───── Data provided

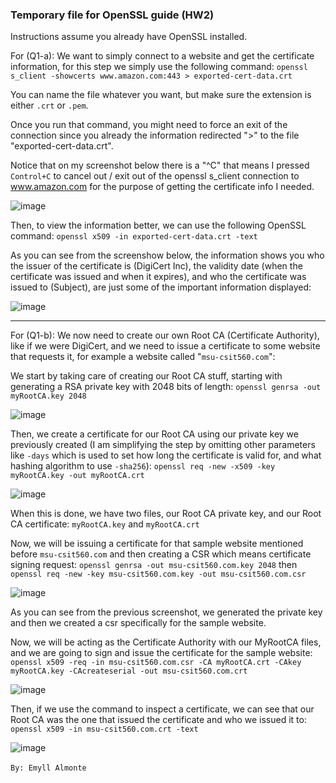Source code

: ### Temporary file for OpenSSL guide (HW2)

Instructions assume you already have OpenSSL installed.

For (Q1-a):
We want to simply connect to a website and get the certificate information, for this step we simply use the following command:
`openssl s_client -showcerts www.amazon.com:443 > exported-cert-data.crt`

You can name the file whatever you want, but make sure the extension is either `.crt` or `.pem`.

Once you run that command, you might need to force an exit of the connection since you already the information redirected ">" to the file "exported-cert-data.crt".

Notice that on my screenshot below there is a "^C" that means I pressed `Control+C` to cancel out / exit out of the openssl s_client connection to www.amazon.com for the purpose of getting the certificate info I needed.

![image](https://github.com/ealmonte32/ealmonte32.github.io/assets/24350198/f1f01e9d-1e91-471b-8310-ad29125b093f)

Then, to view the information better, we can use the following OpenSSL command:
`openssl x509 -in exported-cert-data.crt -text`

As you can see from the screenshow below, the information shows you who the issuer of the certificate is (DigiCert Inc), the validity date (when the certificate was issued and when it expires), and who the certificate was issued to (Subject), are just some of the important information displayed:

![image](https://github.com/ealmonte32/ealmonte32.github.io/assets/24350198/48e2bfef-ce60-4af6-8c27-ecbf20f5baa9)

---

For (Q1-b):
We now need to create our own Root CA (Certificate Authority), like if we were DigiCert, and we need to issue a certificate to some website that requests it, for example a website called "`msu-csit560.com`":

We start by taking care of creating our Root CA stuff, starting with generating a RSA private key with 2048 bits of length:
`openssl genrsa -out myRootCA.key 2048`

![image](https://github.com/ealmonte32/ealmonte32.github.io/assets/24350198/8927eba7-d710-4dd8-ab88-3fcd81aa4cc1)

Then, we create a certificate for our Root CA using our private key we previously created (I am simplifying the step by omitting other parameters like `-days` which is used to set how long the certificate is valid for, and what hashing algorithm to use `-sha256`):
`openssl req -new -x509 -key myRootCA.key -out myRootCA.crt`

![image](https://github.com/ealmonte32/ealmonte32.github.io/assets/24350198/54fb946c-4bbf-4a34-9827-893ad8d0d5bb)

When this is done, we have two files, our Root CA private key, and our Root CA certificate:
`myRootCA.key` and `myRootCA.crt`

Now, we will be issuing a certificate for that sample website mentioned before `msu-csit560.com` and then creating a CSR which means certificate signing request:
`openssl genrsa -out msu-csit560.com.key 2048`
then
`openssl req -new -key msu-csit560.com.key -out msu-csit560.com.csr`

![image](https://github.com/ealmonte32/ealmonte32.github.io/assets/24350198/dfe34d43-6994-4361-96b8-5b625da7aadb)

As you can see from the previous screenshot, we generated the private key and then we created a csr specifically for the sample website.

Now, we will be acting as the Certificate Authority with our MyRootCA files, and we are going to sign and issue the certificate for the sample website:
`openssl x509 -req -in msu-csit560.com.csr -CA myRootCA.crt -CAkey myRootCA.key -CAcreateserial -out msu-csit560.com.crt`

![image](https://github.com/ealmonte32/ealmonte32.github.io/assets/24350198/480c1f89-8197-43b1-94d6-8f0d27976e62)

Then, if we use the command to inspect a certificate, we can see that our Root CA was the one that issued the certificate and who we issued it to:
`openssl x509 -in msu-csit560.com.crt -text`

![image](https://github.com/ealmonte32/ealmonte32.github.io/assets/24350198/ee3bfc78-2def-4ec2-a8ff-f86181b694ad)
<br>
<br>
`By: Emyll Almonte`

──────────

> _Work instruction_: For the entries shown above, tally every line containing the word "that". Report the tally and nothing else.

> _Solution for this task_: 5